第一卷 第四百一十章 文 / 成吉思汗的多瑙河
第四百一十章
這個錢李家濤當然不能拿,他把卡小心翼翼包起來,放好,腦子裡已想好送回去的辦法。董月此舉,讓李家濤在她名字前大大畫了個問號,這女人到底跟向明***是啥關係,他需要進一步確證。不能任憑黃耀祖寫在他手心的那個潘字和郭守則那句含含混混的話,就給她某種地位,將來一旦有閃失,那是說不清的。

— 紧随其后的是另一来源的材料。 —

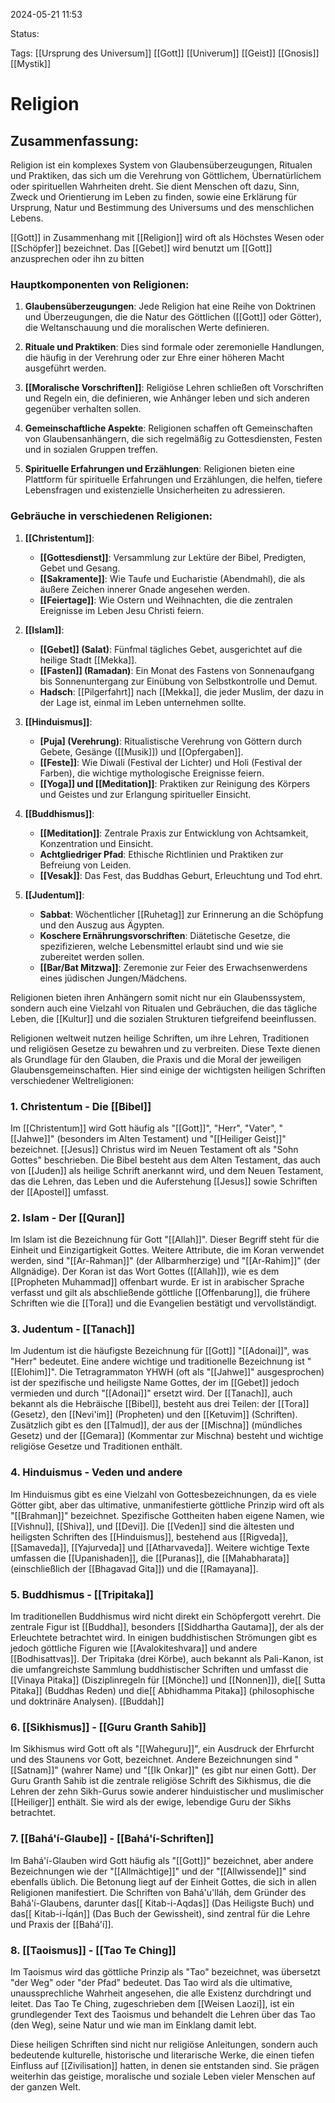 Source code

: 2024-05-21 11:53

Status:

Tags: [[Ursprung des Universum]] [[Gott]] [[Univerum]] [[Geist]] [[Gnosis]] [[Mystik]]

# Religion

## Zusammenfassung:
Religion ist ein komplexes System von Glaubensüberzeugungen, Ritualen und Praktiken, das sich um die Verehrung von Göttlichem, Übernatürlichem oder spirituellen Wahrheiten dreht. Sie dient Menschen oft dazu, Sinn, Zweck und Orientierung im Leben zu finden, sowie eine Erklärung für Ursprung, Natur und Bestimmung des Universums und des menschlichen Lebens.

[[Gott]] in Zusammenhang mit [[Religion]] wird oft als Höchstes Wesen oder [[Schöpfer]] bezeichnet.
Das [[Gebet]] wird benutzt um [[Gott]] anzusprechen oder ihn zu bitten
### Hauptkomponenten von Religionen:

1. **Glaubensüberzeugungen**: Jede Religion hat eine Reihe von Doktrinen und Überzeugungen, die die Natur des Göttlichen ([[Gott]] oder Götter), die Weltanschauung und die moralischen Werte definieren.
    
2. **Rituale und Praktiken**: Dies sind formale oder zeremonielle Handlungen, die häufig in der Verehrung oder zur Ehre einer höheren Macht ausgeführt werden.
    
3. **[[Moralische Vorschriften]]**: Religiöse Lehren schließen oft Vorschriften und Regeln ein, die definieren, wie Anhänger leben und sich anderen gegenüber verhalten sollen.
    
4. **Gemeinschaftliche Aspekte**: Religionen schaffen oft Gemeinschaften von Glaubensanhängern, die sich regelmäßig zu Gottesdiensten, Festen und in sozialen Gruppen treffen.
    
5. **Spirituelle Erfahrungen und Erzählungen**: Religionen bieten eine Plattform für spirituelle Erfahrungen und Erzählungen, die helfen, tiefere Lebensfragen und existenzielle Unsicherheiten zu adressieren.
    

### Gebräuche in verschiedenen Religionen:

1. **[[Christentum]]**:
    
    - **[[Gottesdienst]]**: Versammlung zur Lektüre der Bibel, Predigten, Gebet und Gesang.
    - **[[Sakramente]]**: Wie Taufe und Eucharistie (Abendmahl), die als äußere Zeichen innerer Gnade angesehen werden.
    - **[[Feiertage]]**: Wie Ostern und Weihnachten, die die zentralen Ereignisse im Leben Jesu Christi feiern.
2. **[[Islam]]**:
    
    - **[[Gebet]] (Salat)**: Fünfmal tägliches Gebet, ausgerichtet auf die heilige Stadt [[Mekka]].
    - **[[Fasten]] (Ramadan)**: Ein Monat des Fastens von Sonnenaufgang bis Sonnenuntergang zur Einübung von Selbstkontrolle und Demut.
    - **Hadsch**: [[Pilgerfahrt]] nach [[Mekka]], die jeder Muslim, der dazu in der Lage ist, einmal im Leben unternehmen sollte.
3. **[[Hinduismus]]**:
    
    - **[Puja] (Verehrung)**: Ritualistische Verehrung von Göttern durch Gebete, Gesänge ([[Musik]]) und [[Opfergaben]].
    - **[[Feste]]**: Wie Diwali (Festival der Lichter) und Holi (Festival der Farben), die wichtige mythologische Ereignisse feiern.
    - **[[Yoga]] und [[Meditation]]**: Praktiken zur Reinigung des Körpers und Geistes und zur Erlangung spiritueller Einsicht.
4. **[[Buddhismus]]**:
    
    - **[[Meditation]]**: Zentrale Praxis zur Entwicklung von Achtsamkeit, Konzentration und Einsicht.
    - **Achtgliedriger Pfad**: Ethische Richtlinien und Praktiken zur Befreiung von Leiden.
    - **[[Vesak]]**: Das Fest, das Buddhas Geburt, Erleuchtung und Tod ehrt.
5. **[[Judentum]]**:
    
    - **Sabbat**: Wöchentlicher [[Ruhetag]] zur Erinnerung an die Schöpfung und den Auszug aus Ägypten.
    - **Koschere Ernährungsvorschriften**: Diätetische Gesetze, die spezifizieren, welche Lebensmittel erlaubt sind und wie sie zubereitet werden sollen.
    - **[[Bar/Bat Mitzwa]]**: Zeremonie zur Feier des Erwachsenwerdens eines jüdischen Jungen/Mädchens.

Religionen bieten ihren Anhängern somit nicht nur ein Glaubenssystem, sondern auch eine Vielzahl von Ritualen und Gebräuchen, die das tägliche Leben, die [[Kultur]] und die sozialen Strukturen tiefgreifend beeinflussen.

Religionen weltweit nutzen heilige Schriften, um ihre Lehren, Traditionen und religiösen Gesetze zu bewahren und zu verbreiten. Diese Texte dienen als Grundlage für den Glauben, die Praxis und die Moral der jeweiligen Glaubensgemeinschaften. Hier sind einige der wichtigsten heiligen Schriften verschiedener Weltreligionen:

### 1. Christentum - Die [[Bibel]]
Im [[Christentum]] wird Gott häufig als "[[Gott]]", "Herr", "Vater", "[[Jahwe]]" (besonders im Alten Testament) und "[[Heiliger Geist]]" bezeichnet. [[Jesus]] Christus wird im Neuen Testament oft als "Sohn Gottes" beschrieben.
Die Bibel besteht aus dem Alten Testament, das auch von [[Juden]] als heilige Schrift anerkannt wird, und dem Neuen Testament, das die Lehren, das Leben und die Auferstehung [[Jesus]] sowie Schriften der [[Apostel]] umfasst.

### 2. Islam - Der [[Quran]]
Im Islam ist die Bezeichnung für Gott "[[Allah]]". Dieser Begriff steht für die Einheit und Einzigartigkeit Gottes. Weitere Attribute, die im Koran verwendet werden, sind "[[Ar-Rahman]]" (der Allbarmherzige) und "[[Ar-Rahim]]" (der Allgnädige).
Der Koran ist das Wort Gottes ([[Allah]]), wie es dem [[Propheten Muhammad]] offenbart wurde. Er ist in arabischer Sprache verfasst und gilt als abschließende göttliche [[Offenbarung]], die frühere Schriften wie die [[Tora]] und die Evangelien bestätigt und vervollständigt.

### 3. Judentum - [[Tanach]]
Im Judentum ist die häufigste Bezeichnung für [[Gott]] "[[Adonai]]", was "Herr" bedeutet. Eine andere wichtige und traditionelle Bezeichnung ist "[[Elohim]]". Die Tetragrammaton YHWH (oft als "[[Jahwe]]" ausgesprochen) ist der spezifische und heiligste Name Gottes, der im [[Gebet]] jedoch vermieden und durch "[[Adonai]]" ersetzt wird.
Der [[Tanach]], auch bekannt als die Hebräische [[Bibel]], besteht aus drei Teilen: der [[Tora]] (Gesetz), den [[Nevi'im]] (Propheten) und den [[Ketuvim]] (Schriften). Zusätzlich gibt es den [[Talmud]], der aus der [[Mischna]] (mündliches Gesetz) und der [[Gemara]] (Kommentar zur Mischna) besteht und wichtige religiöse Gesetze und Traditionen enthält.

### 4. Hinduismus - Veden und andere
Im Hinduismus gibt es eine Vielzahl von Gottesbezeichnungen, da es viele Götter gibt, aber das ultimative, unmanifestierte göttliche Prinzip wird oft als "[[Brahman]]" bezeichnet. Spezifische Gottheiten haben eigene Namen, wie [[Vishnu]], [[Shiva]], und [[Devi]].
Die [[Veden]] sind die ältesten und heiligsten Schriften des [[Hinduismus]], bestehend aus [[Rigveda]], [[Samaveda]], [[Yajurveda]] und [[Atharvaveda]]. Weitere wichtige Texte umfassen die [[Upanishaden]], die [[Puranas]], die [[Mahabharata]] (einschließlich der [[Bhagavad Gita]]) und die [[Ramayana]].

### 5. Buddhismus - [[Tripitaka]]
Im traditionellen Buddhismus wird nicht direkt ein Schöpfergott verehrt. Die zentrale Figur ist [[Buddha]], besonders [[Siddhartha Gautama]], der als der Erleuchtete betrachtet wird. In einigen buddhistischen Strömungen gibt es jedoch göttliche Figuren wie [[Avalokiteshvara]] und andere [[Bodhisattvas]].
Der Tripitaka (drei Körbe), auch bekannt als Pali-Kanon, ist die umfangreichste Sammlung buddhistischer Schriften und umfasst die [[Vinaya Pitaka]] (Disziplinregeln für [[Mönche]] und [[Nonnen]]), die[[ Sutta Pitaka]] (Buddhas Reden) und die[[ Abhidhamma Pitaka]] (philosophische und doktrinäre Analysen). [[Buddah]]

### 6. [[Sikhismus]] - [[Guru Granth Sahib]]
Im Sikhismus wird Gott oft als "[[Waheguru]]", ein Ausdruck der Ehrfurcht und des Staunens vor Gott, bezeichnet. Andere Bezeichnungen sind "[[Satnam]]" (wahrer Name) und "[[Ik Onkar]]" (es gibt nur einen Gott).
Der Guru Granth Sahib ist die zentrale religiöse Schrift des Sikhismus, die die Lehren der zehn Sikh-Gurus sowie anderer hinduistischer und muslimischer [[Heiliger]] enthält. Sie wird als der ewige, lebendige Guru der Sikhs betrachtet.

### 7. [[Bahá'í-Glaube]] - [[Bahá'í-Schriften]]
Im Bahá'í-Glauben wird Gott häufig als "[[Gott]]" bezeichnet, aber andere Bezeichnungen wie der "[[Allmächtige]]" und der "[[Allwissende]]" sind ebenfalls üblich. Die Betonung liegt auf der Einheit Gottes, die sich in allen Religionen manifestiert.
Die Schriften von Bahá'u'lláh, dem Gründer des Bahá'í-Glaubens, darunter das[[ Kitab-i-Aqdas]] (Das Heiligste Buch) und das[[ Kitab-i-Íqán]] (Das Buch der Gewissheit), sind zentral für die Lehre und Praxis der [[Bahá'í]].

### 8. [[Taoismus]] - [[Tao Te Ching]]
Im Taoismus wird das göttliche Prinzip als "Tao" bezeichnet, was übersetzt "der Weg" oder "der Pfad" bedeutet. Das Tao wird als die ultimative, unaussprechliche Wahrheit angesehen, die alle Existenz durchdringt und leitet.
Das Tao Te Ching, zugeschrieben dem [[Weisen Laozi]], ist ein grundlegender Text des Taoismus und behandelt die Lehren über das Tao (den Weg), seine Natur und wie man im Einklang damit lebt.

Diese heiligen Schriften sind nicht nur religiöse Anleitungen, sondern auch bedeutende kulturelle, historische und literarische Werke, die einen tiefen Einfluss auf [[Zivilisation]] hatten, in denen sie entstanden sind. Sie prägen weiterhin das geistige, moralische und soziale Leben vieler Menschen auf der ganzen Welt.
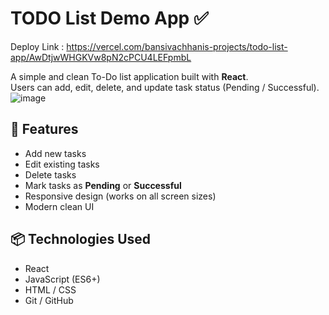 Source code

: # TODO List Demo App ✅

Deploy Link : https://vercel.com/bansivachhanis-projects/todo-list-app/AwDtjwWHGKVw8pN2cPCU4LEFpmbL

A simple and clean To-Do list application built with **React**.  
Users can add, edit, delete, and update task status (Pending / Successful).
![image](https://github.com/user-attachments/assets/c2435adf-b493-4a7f-ac3b-bb4c35aecbbf)


## 🔧 Features

- Add new tasks
- Edit existing tasks
- Delete tasks
- Mark tasks as **Pending** or **Successful**
- Responsive design (works on all screen sizes)
- Modern clean UI

## 📦 Technologies Used

- React
- JavaScript (ES6+)
- HTML / CSS
- Git / GitHub


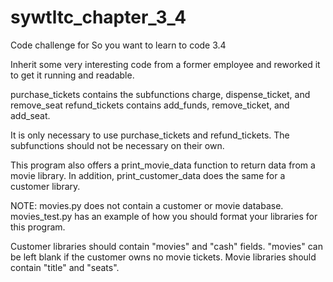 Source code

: # sywtltc_chapter_3_4
Code challenge for So you want to learn to code 3.4

Inherit some very interesting code from a former employee and reworked it to get it running and readable.

purchase_tickets contains the subfunctions charge, dispense_ticket, and remove_seat
refund_tickets contains add_funds, remove_ticket, and add_seat.

It is only necessary to use purchase_tickets and refund_tickets. The subfunctions should not be necessary on their own.

This program also offers a print_movie_data function to return data from a movie library.
In addition, print_customer_data does the same for a customer library.

NOTE: movies.py does not contain a customer or movie database. movies_test.py has an example of how you should format your libraries for this program.

Customer libraries should contain "movies" and "cash" fields. "movies" can be left blank if the customer owns no movie tickets.
Movie libraries should contain "title" and "seats".
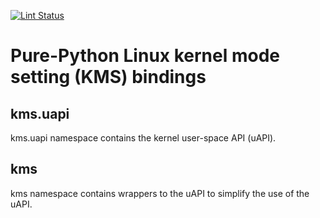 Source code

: [![Lint Status](https://github.com/tomba/pykms/actions/workflows/pylint.yml/badge.svg)](https://github.com/tomba/pykms/actions/workflows/pylint.yml)

# Pure-Python Linux kernel mode setting (KMS) bindings

## kms.uapi

kms.uapi namespace contains the kernel user-space API (uAPI).

## kms

kms namespace contains wrappers to the uAPI to simplify the use of the uAPI.
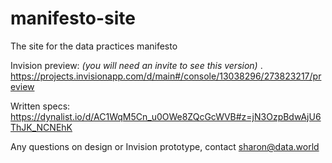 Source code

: # manifesto-site
The site for the data practices manifesto

Invision preview: _(you will need an invite to see this version)_ . 
https://projects.invisionapp.com/d/main#/console/13038296/273823217/preview

Written specs:  
https://dynalist.io/d/AC1WqM5Cn_u0OWe8ZQcGcWVB#z=jN3OzpBdwAjU6ThJK_NCNEhK

Any questions on design or Invision prototype, contact sharon@data.world
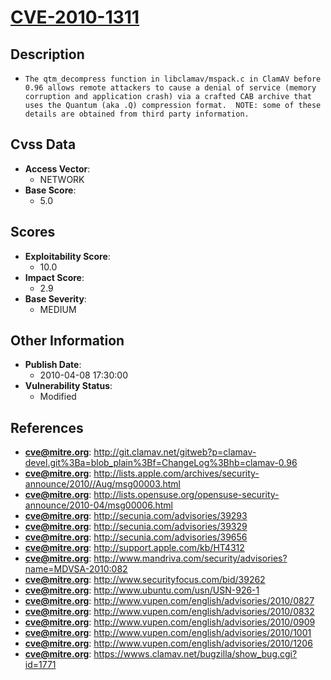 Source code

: 
# [CVE-2010-1311](https://cve.mitre.org/cgi-bin/cvename.cgi?name=CVE-2010-1311)

## Description

- `The qtm_decompress function in libclamav/mspack.c in ClamAV before 0.96 allows remote attackers to cause a denial of service (memory corruption and application crash) via a crafted CAB archive that uses the Quantum (aka .Q) compression format.  NOTE: some of these details are obtained from third party information.`

## Cvss Data

- **Access Vector**:
  - NETWORK
- **Base Score**:
  - 5.0

## Scores

- **Exploitability Score**:
  - 10.0
- **Impact Score**:
  - 2.9
- **Base Severity**:
  - MEDIUM

## Other Information

- **Publish Date**:
  - 2010-04-08 17:30:00
- **Vulnerability Status**:
  - Modified

## References

- **cve@mitre.org**: http://git.clamav.net/gitweb?p=clamav-devel.git%3Ba=blob_plain%3Bf=ChangeLog%3Bhb=clamav-0.96
- **cve@mitre.org**: http://lists.apple.com/archives/security-announce/2010//Aug/msg00003.html
- **cve@mitre.org**: http://lists.opensuse.org/opensuse-security-announce/2010-04/msg00006.html
- **cve@mitre.org**: http://secunia.com/advisories/39293
- **cve@mitre.org**: http://secunia.com/advisories/39329
- **cve@mitre.org**: http://secunia.com/advisories/39656
- **cve@mitre.org**: http://support.apple.com/kb/HT4312
- **cve@mitre.org**: http://www.mandriva.com/security/advisories?name=MDVSA-2010:082
- **cve@mitre.org**: http://www.securityfocus.com/bid/39262
- **cve@mitre.org**: http://www.ubuntu.com/usn/USN-926-1
- **cve@mitre.org**: http://www.vupen.com/english/advisories/2010/0827
- **cve@mitre.org**: http://www.vupen.com/english/advisories/2010/0832
- **cve@mitre.org**: http://www.vupen.com/english/advisories/2010/0909
- **cve@mitre.org**: http://www.vupen.com/english/advisories/2010/1001
- **cve@mitre.org**: http://www.vupen.com/english/advisories/2010/1206
- **cve@mitre.org**: https://wwws.clamav.net/bugzilla/show_bug.cgi?id=1771
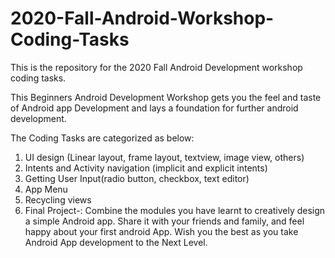 # 2020-Fall-Android-Workshop-Coding-Tasks
This is the repository for the 2020 Fall Android Development workshop coding tasks.

This Beginners Android Development Workshop gets you the feel and taste of Android app Development 
and lays a foundation for further android development.

The Coding Tasks are categorized as below:
1. UI design (Linear layout, frame layout, textview, image view, others)
2. Intents and Activity navigation (implicit and explicit intents)
3. Getting User Input(radio button, checkbox, text editor)
4. App Menu
5. Recycling views 
6. Final Project-: Combine the modules you have learnt to creatively design a simple Android app.
Share it with your friends and family, and feel happy about your first android App. 
Wish you the best as you take Android App development to the Next Level.

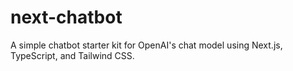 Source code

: # next-chatbot
A simple chatbot starter kit for OpenAI's chat model using Next.js, TypeScript, and Tailwind CSS.
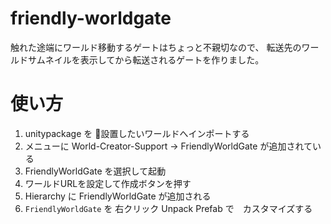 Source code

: # friendly-worldgate
触れた途端にワールド移動するゲートはちょっと不親切なので、
転送先のワールドサムネイルを表示してから転送されるゲートを作りました。

# 使い方
1. unitypackage を 設置したいワールドへインポートする
2. メニューに World-Creator-Support -> FriendlyWorldGate が追加されている
3. FriendlyWorldGate を選択して起動
4. ワールドURLを設定して作成ボタンを押す
5. Hierarchy に FriendlyWorldGate が追加される
6. `FriendlyWorldGate` を 右クリック Unpack Prefab で　カスタマイズする

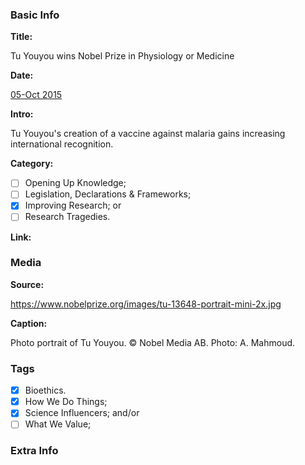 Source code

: <!-- *Copy and paste this file's text (in raw, without rendering) into new files for new stories. -->

### Basic Info

**Title:**
<!-- Insert title for this story in line 7. The name of the GitHub file above must be: "[BCE or CE] YYYY [TITLE].md". For example, an event in 530 BC with the title "Thales falls into a well" would be called "BCE 0530 Thales falls into a well.md" -->
Tu Youyou wins Nobel Prize in Physiology or Medicine

**Date:**
<!-- Type in line 11 the date of this story, and link to a source confirming the selected date -->
[05-Oct 2015](https://www.nobelprize.org/prizes/medicine/2015/press-release/)

**Intro:**
<!-- Share in line 15 a brief intro to the story (keep it under 240 characters) -->
Tu Youyou's creation of a vaccine against malaria gains increasing international recognition.

**Category:** 
<!-- Select one (and ONLY ONE) by typing "x" between "[ ]". Make sure to type in the commit the issue number for the category you select, as it appears next to each category. -->

- [ ] Opening Up Knowledge; <!-- #10 -->
- [ ] Legislation, Declarations & Frameworks; <!-- #11 -->
- [x] Improving Research; or <!-- #12 -->
- [ ] Research Tragedies. <!-- #13 -->

**Link:**
<!-- Not necessary, can say "N/A" or be a link to the story's pertinent document/article/book; as an example, the *Code of Hammurabi* links to the very [*Code of Hammurabi*](https://avalon.law.yale.edu/ancient/hamframe.asp). Type in line 27. -->


### Media

**Source:** 
<!-- Share in line 33 direct link to an image that can be shared following its copyright; [Wikimedia Commons](https://commons.wikimedia.org/wiki/Commons:Reusing_content_outside_Wikimedia) is a good place to look -->
https://www.nobelprize.org/images/tu-13648-portrait-mini-2x.jpg

**Caption:** 
<!-- Insert a description of the image in line 37; be detailed as this will serve as ALT text -->
Photo portrait of Tu Youyou. © Nobel Media AB. Photo: A. Mahmoud.

### Tags
<!-- Type "x" between "[ ]" for all relevant tags. Make sure to type in the commit the issue number for the tag(s) you select, as it appears next to each tag. -->

- [x] Bioethics. <!-- #14 -->
- [x] How We Do Things; <!-- #15 -->
- [x] Science Influencers; and/or <!-- #16 -->
- [ ] What We Value; <!-- #17 -->

### Extra Info
<!-- Paste the story onto line 49! Remember: a line is a paragraph and a blank line must be placed between paragraphs. -->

想了很久,李家濤抓起電話,很多事只能請教尹雪花,梅英在他的生活中,已越來越充當起教母的角色。電話通了,李家濤先是客氣一番,就最近幾個批下來的項目跟尹雪花說了一通謝,然後就奔主題,問梅英認不認識一個叫董月的女人,省城海石的。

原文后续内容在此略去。